As May arrives in the South Platte Valley, significant changes are underway. Wintering waterfowl have left the river, dispersing to northern breeding grounds, while summer residents, including cormorants, white pelicans, waders and songbirds are arriving from the south. At the same time, melting of the mountain snowpack is beginning to peak and the river's flow increases dramatically.
As a consequence, much of the "action" shifts from the river to the woodlands, lakes, fields and wetlands that cloak the valley floodplain. A rapid, deep river does not appeal to many water birds and nesting species, such as Canada geese, mallards, cormorants, great blue herons and black-crowned night herons, spend most of their time on or along the calmer waters of adjacent lakes and marshlands. Permanent woodland residents, such as flickers, magpies and great horned owls, are now joined by a host of insectivores, including yellow warblers, western wood pewees, house wrens, northern orioles and blue-gray gnatcatchers. Even the beaver and muskrats seem to avoid the turbulent river and spend most of their time at the ponds and lakes.
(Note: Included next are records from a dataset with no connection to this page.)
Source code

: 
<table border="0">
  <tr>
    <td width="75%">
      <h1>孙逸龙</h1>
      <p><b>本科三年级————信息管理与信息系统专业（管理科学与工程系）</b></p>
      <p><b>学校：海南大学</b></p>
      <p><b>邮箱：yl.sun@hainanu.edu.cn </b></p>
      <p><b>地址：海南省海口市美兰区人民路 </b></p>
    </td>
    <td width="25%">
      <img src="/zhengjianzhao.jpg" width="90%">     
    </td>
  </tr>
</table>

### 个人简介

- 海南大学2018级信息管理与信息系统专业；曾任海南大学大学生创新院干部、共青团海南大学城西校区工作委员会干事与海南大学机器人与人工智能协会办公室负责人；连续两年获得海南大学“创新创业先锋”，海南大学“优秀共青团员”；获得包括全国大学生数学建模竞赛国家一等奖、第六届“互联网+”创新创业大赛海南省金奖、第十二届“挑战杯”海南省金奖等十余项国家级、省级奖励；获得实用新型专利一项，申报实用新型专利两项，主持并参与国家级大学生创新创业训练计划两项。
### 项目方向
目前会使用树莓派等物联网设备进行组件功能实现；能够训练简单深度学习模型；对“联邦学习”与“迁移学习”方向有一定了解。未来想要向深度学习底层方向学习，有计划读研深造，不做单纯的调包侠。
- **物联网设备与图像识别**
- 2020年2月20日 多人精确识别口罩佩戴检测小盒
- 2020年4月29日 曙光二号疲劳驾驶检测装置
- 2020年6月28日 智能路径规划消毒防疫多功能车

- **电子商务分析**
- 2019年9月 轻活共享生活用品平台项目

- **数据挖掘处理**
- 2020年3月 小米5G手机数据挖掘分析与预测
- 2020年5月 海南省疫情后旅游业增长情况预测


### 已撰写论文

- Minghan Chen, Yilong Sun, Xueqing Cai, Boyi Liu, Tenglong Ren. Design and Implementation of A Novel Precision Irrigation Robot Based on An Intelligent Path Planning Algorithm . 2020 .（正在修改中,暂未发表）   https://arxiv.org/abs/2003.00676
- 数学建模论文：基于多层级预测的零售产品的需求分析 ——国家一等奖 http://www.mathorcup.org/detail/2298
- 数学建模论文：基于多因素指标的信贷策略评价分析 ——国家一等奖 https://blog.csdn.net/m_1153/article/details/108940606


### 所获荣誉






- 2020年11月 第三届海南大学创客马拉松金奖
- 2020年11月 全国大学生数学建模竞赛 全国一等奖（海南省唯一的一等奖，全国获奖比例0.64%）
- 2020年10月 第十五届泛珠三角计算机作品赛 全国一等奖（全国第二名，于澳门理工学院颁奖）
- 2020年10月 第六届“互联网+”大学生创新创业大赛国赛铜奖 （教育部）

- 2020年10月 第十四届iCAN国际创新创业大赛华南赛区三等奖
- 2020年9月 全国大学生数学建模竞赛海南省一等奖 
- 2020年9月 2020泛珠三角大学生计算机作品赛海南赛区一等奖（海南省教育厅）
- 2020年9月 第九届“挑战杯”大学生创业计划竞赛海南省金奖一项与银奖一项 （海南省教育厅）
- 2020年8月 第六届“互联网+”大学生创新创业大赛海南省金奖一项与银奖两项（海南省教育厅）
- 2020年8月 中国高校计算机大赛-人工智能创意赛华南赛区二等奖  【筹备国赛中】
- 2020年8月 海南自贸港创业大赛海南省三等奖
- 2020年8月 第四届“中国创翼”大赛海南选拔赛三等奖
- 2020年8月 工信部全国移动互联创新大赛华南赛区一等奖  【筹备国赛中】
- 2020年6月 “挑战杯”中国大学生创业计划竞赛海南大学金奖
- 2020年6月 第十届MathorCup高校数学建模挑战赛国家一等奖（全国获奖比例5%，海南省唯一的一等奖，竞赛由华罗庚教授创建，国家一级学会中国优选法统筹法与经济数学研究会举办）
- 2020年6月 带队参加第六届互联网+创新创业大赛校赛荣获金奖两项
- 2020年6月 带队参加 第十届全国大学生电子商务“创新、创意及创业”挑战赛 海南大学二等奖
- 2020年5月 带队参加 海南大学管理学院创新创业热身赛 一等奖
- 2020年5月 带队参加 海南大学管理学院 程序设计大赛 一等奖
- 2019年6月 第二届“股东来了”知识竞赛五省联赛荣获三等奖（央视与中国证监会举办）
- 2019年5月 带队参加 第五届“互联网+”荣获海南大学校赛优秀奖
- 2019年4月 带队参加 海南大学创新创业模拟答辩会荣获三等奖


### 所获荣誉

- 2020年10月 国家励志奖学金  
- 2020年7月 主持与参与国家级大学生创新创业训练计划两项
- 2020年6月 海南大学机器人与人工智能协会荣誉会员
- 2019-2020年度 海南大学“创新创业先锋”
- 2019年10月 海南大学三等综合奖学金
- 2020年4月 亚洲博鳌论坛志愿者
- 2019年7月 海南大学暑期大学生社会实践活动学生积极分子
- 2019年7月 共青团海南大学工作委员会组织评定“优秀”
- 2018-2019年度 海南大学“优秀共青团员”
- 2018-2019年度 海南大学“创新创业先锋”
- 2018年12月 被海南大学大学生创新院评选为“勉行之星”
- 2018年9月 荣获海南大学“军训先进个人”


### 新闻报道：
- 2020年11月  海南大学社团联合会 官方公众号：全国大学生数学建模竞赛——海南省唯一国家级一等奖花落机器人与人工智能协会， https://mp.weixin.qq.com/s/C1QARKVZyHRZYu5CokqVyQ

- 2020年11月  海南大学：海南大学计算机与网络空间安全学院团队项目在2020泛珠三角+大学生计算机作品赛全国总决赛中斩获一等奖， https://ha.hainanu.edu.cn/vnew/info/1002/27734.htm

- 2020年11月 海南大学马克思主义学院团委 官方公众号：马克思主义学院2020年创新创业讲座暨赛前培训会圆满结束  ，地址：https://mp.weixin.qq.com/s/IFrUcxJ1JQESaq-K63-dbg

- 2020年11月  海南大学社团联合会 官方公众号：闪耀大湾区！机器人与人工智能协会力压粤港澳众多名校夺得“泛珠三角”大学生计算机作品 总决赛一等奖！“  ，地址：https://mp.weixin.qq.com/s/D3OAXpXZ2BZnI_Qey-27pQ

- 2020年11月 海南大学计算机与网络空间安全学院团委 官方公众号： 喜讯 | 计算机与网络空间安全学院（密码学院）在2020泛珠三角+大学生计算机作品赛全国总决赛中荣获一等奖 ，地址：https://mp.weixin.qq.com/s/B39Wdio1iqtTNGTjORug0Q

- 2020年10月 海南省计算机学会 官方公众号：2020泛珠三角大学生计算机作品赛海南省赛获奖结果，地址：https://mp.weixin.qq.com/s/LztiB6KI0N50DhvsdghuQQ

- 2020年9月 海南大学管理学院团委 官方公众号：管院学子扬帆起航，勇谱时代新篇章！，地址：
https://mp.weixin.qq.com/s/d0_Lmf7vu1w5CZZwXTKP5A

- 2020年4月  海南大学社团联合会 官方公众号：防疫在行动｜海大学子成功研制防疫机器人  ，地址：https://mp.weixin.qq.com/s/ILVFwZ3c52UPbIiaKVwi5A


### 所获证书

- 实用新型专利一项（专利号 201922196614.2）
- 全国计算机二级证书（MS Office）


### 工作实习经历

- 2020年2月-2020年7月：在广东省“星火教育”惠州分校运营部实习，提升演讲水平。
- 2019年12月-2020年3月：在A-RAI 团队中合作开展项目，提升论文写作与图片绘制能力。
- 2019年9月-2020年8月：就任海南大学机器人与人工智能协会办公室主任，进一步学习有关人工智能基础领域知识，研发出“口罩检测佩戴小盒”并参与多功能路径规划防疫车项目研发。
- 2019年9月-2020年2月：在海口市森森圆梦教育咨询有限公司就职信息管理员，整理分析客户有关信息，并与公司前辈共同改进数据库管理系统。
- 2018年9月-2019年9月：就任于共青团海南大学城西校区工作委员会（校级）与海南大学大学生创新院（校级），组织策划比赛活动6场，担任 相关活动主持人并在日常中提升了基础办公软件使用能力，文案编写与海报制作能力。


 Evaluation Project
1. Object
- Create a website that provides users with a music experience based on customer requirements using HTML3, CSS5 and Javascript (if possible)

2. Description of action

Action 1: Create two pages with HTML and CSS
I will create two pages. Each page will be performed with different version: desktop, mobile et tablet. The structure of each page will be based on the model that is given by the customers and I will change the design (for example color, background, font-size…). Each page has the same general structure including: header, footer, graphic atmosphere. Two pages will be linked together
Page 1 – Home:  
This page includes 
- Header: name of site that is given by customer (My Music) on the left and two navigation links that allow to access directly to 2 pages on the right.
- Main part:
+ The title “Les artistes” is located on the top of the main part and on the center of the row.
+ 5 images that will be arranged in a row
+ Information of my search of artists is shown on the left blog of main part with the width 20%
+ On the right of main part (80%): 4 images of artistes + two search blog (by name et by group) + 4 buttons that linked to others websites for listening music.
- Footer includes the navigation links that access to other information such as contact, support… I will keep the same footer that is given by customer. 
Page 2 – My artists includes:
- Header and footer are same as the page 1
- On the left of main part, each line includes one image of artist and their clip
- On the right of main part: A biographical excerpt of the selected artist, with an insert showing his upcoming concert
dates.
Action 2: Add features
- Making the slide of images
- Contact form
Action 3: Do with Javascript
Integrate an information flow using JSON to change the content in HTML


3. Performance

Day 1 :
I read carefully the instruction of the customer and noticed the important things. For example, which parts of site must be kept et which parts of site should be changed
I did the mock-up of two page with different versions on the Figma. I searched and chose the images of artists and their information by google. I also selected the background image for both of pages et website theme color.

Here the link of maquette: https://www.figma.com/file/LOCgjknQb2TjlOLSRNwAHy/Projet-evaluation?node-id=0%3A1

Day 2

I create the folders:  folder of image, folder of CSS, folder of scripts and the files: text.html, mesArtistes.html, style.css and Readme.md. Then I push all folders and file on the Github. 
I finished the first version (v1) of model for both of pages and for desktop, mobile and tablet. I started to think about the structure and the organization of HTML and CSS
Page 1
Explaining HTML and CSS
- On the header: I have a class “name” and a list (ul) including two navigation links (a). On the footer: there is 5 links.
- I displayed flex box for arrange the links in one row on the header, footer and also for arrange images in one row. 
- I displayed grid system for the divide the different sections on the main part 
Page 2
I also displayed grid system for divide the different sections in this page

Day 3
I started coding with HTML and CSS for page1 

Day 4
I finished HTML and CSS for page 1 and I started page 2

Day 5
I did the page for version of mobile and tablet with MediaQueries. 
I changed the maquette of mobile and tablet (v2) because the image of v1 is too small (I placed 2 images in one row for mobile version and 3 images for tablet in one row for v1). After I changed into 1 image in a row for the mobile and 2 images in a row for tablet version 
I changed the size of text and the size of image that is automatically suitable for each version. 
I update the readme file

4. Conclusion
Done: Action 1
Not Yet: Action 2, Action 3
Exceptions, of course, occur and, this year, a large cliff swallow colony has been established under the Mineral Avenue bridge, in Littleton; clouds of these active birds rise and fall above the river as they hunt for insects and return to their mud nests to feed their young. By July, water levels along the South Platte begin to fall, sandbars reappear and many of the water birds return to the river; until then, there is much to observe at the other floodplain habitats.